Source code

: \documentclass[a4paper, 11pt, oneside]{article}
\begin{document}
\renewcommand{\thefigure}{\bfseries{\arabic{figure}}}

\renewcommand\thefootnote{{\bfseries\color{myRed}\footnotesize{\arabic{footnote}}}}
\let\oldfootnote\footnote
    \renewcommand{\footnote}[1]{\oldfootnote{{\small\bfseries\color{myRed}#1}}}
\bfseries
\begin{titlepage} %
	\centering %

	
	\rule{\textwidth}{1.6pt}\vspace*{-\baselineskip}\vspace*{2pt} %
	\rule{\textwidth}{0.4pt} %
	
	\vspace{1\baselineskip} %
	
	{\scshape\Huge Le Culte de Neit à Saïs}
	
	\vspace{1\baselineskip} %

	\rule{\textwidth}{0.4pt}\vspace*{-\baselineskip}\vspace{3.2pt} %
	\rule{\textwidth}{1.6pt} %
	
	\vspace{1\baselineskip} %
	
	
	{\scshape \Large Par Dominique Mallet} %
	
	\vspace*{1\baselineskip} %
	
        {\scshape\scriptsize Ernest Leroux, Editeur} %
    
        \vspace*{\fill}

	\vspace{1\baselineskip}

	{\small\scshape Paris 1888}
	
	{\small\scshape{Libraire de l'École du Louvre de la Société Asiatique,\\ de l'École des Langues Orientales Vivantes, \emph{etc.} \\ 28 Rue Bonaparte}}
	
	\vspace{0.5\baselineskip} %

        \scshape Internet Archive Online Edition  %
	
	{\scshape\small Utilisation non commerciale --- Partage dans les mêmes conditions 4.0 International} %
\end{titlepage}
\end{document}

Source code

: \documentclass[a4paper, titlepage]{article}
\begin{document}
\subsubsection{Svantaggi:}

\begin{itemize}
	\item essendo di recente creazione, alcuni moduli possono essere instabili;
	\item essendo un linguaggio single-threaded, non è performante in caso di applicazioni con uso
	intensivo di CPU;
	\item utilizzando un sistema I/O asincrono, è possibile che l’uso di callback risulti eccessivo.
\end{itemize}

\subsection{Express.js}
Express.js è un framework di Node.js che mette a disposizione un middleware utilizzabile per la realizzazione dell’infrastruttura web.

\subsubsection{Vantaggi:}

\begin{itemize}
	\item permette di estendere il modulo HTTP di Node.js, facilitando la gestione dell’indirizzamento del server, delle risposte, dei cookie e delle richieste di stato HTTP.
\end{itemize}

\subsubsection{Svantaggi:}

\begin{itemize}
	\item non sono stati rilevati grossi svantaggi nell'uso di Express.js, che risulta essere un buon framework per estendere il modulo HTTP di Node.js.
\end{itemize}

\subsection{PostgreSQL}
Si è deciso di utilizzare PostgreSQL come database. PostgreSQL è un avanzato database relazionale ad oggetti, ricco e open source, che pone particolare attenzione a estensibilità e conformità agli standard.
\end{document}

The problem: Among the lines above, find the ones containing "baselineskip" and copy them.

Task answer:
	\rule{\textwidth}{1.6pt}\vspace*{-\baselineskip}\vspace*{2pt} %
	\vspace{1\baselineskip} %
	\vspace{1\baselineskip} %
	\rule{\textwidth}{0.4pt}\vspace*{-\baselineskip}\vspace{3.2pt} %
	\vspace{1\baselineskip} %
	\vspace*{1\baselineskip} %
	\vspace{1\baselineskip}
	\vspace{0.5\baselineskip} %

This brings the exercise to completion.